With ‘Mooning’, Dijf Sanders opens the gate to Tangkoa II, the upcoming album due on May 8 via Unday Records. The single, released on today, captures Sanders at his most instinctive and untamed: electronic music not as a fixed structure, but as a living organism.
For this new chapter, Sanders feeds field recordings from Vietnam into his self-built machinery, where sound is bent, stretched, and set loose. Nothing is pre-sequenced, nothing obediently loops. Instead, samples and synths are played live, driven by Simon Segers (Sylvie Kreusch, De Beren Gieren), who operates as a human interface between rhythm and circuitry, a true man-machine.
Sanders himself acts as a living effects processor, continuously manipulating sound in real time. What emerges is a form of live composition that is nearly impossible to recreate in a studio context. Each performance, and each recording, exists fully in the moment.

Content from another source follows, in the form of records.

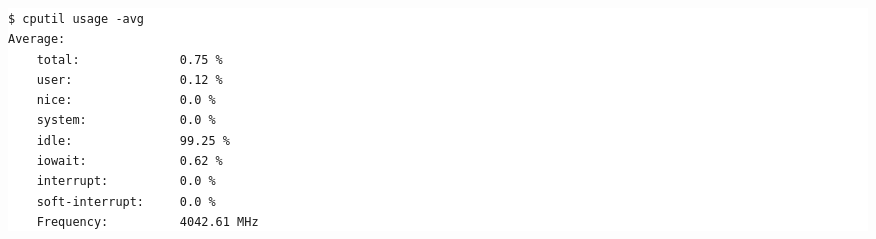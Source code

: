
 ```
```

```
$ cputil usage -avg
Average:
    total:              0.75 %
    user:               0.12 %
    nice:               0.0 %
    system:             0.0 %
    idle:               99.25 %
    iowait:             0.62 %
    interrupt:          0.0 %
    soft-interrupt:     0.0 %
    Frequency:          4042.61 MHz
```

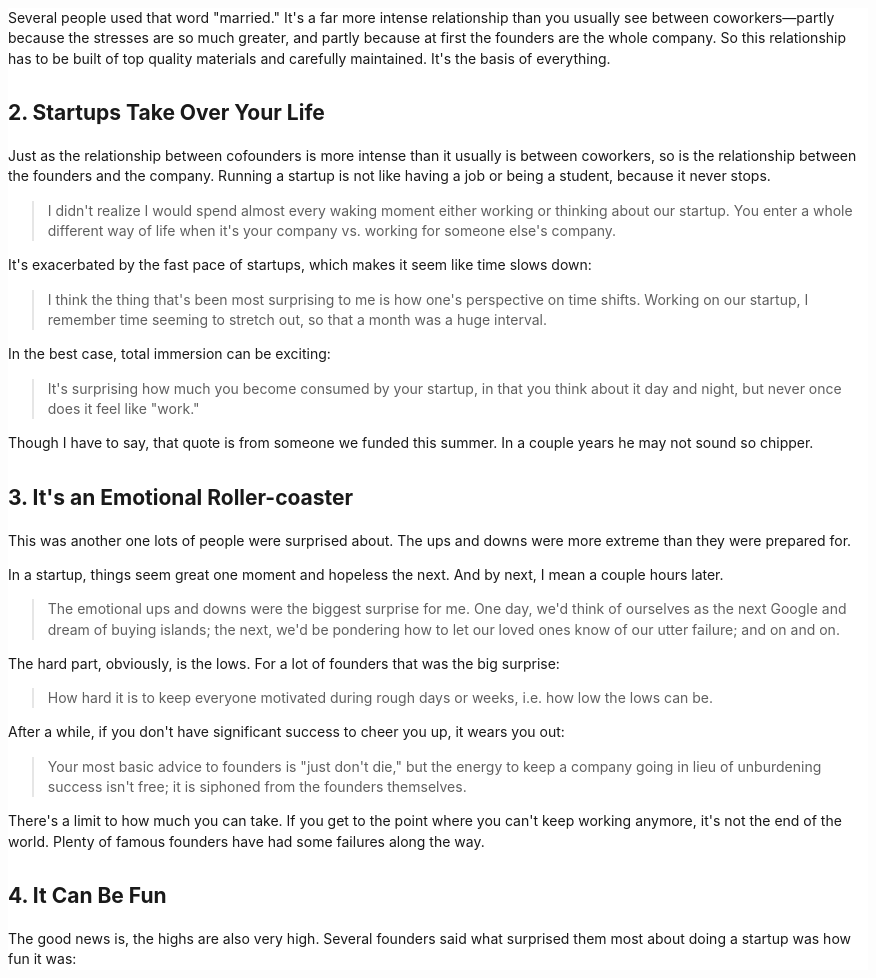 Several people used that word "married." It's a far more intense relationship than you usually see between coworkers—partly because the stresses are so much greater, and partly because at first the founders are the whole company. So this relationship has to be built of top quality materials and carefully maintained. It's the basis of everything.

## 2. Startups Take Over Your Life

Just as the relationship between cofounders is more intense than it usually is between coworkers, so is the relationship between the founders and the company. Running a startup is not like having a job or being a student, because it never stops.

> I didn't realize I would spend almost every waking moment either working or thinking about our startup. You enter a whole different way of life when it's your company vs. working for someone else's company.

It's exacerbated by the fast pace of startups, which makes it seem like time slows down:

> I think the thing that's been most surprising to me is how one's perspective on time shifts. Working on our startup, I remember time seeming to stretch out, so that a month was a huge interval.

In the best case, total immersion can be exciting:

> It's surprising how much you become consumed by your startup, in that you think about it day and night, but never once does it feel like "work."

Though I have to say, that quote is from someone we funded this summer. In a couple years he may not sound so chipper.

## 3. It's an Emotional Roller-coaster

This was another one lots of people were surprised about. The ups and downs were more extreme than they were prepared for.

In a startup, things seem great one moment and hopeless the next. And by next, I mean a couple hours later.

> The emotional ups and downs were the biggest surprise for me. One day, we'd think of ourselves as the next Google and dream of buying islands; the next, we'd be pondering how to let our loved ones know of our utter failure; and on and on.

The hard part, obviously, is the lows. For a lot of founders that was the big surprise:

> How hard it is to keep everyone motivated during rough days or weeks, i.e. how low the lows can be.

After a while, if you don't have significant success to cheer you up, it wears you out:

> Your most basic advice to founders is "just don't die," but the energy to keep a company going in lieu of unburdening success isn't free; it is siphoned from the founders themselves.

There's a limit to how much you can take. If you get to the point where you can't keep working anymore, it's not the end of the world. Plenty of famous founders have had some failures along the way.

## 4. It Can Be Fun

The good news is, the highs are also very high. Several founders said what surprised them most about doing a startup was how fun it was:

Improvisation is key, and jazz seeps naturally into the music. Vitja Pauwels (guitar), Viktor Perdieu (saxophone), and Louise van den Heuvel (bass) push the sound further into uncharted territory. The result is music that feels raw, trance-like and tribal, balancing precision with surrender.
‘Mooning’ doesn’t aim for perfection, it aims for presence. It is electronic music that breathes, sweats, and occasionally levitates.